On the other hand, "social role" gets transformed in the famous topic of theatrum mundi. The world is a huge stage upon which human beings perform their acting. Jean Crasset's words, a French Jesuit of the 1700's, are still very clear:

«One acts as a captain, the other as a soldier [...] one as a king, the other as a prelate. Does the role of the captain correspond with that of the prelate? Grace is given you for one part but not the other. If you enter the stage at the wrong time and in the wrong order, you will cut a poor figure [...] (R.Ricard: Estudios de literatura religiosa española)

In spite of the Robinsonean taboo, there is no room for personal daydreaming. Getting knowledgeable in different backgrounds has only a purpose: to get detached from the human shape that imprisons the mind every day. Once this has been found, the one's own role will also be evident. That is why the basic teaching of the New Adam archetype could be stated this way --the man who is a person knows how to collaborate with the kernel of the universe.

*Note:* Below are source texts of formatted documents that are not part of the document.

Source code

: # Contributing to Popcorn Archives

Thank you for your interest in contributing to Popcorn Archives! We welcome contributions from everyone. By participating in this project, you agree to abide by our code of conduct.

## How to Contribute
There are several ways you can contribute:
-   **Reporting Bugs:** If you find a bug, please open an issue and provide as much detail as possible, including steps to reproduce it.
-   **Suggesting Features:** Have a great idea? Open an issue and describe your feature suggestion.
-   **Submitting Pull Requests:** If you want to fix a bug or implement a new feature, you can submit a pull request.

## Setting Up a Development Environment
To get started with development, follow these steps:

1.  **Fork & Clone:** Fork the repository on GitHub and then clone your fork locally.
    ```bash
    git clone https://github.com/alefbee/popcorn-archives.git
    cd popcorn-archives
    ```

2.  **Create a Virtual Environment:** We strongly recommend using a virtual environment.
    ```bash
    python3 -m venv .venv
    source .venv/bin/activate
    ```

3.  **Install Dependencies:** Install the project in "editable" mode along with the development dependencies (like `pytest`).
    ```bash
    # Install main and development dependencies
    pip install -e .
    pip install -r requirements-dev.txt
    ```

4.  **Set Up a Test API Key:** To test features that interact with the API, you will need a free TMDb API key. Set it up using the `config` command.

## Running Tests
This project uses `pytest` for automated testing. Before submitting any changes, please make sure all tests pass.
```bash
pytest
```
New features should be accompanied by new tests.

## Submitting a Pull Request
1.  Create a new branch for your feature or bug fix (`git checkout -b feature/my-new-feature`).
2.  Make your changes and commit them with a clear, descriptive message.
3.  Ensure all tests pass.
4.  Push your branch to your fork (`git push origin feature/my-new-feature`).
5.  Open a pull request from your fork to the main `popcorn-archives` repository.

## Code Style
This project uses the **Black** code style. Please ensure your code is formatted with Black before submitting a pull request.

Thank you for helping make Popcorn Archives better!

Both archetypes are found in a multicultural experience. Since the main question proposed was about the future, there is no a present answer. Anyhow, from both, the second results more appealing for whom writes these lines. This does not mean that the actual description of that path is possible right now. However, a clue could be found in Goethe's advice about the study of the natural shapes. The goal is simple, and Bloy made it explicit in a more personified way: "Personality is the particular image that each soul has of God." That is why the best answer is still the silence.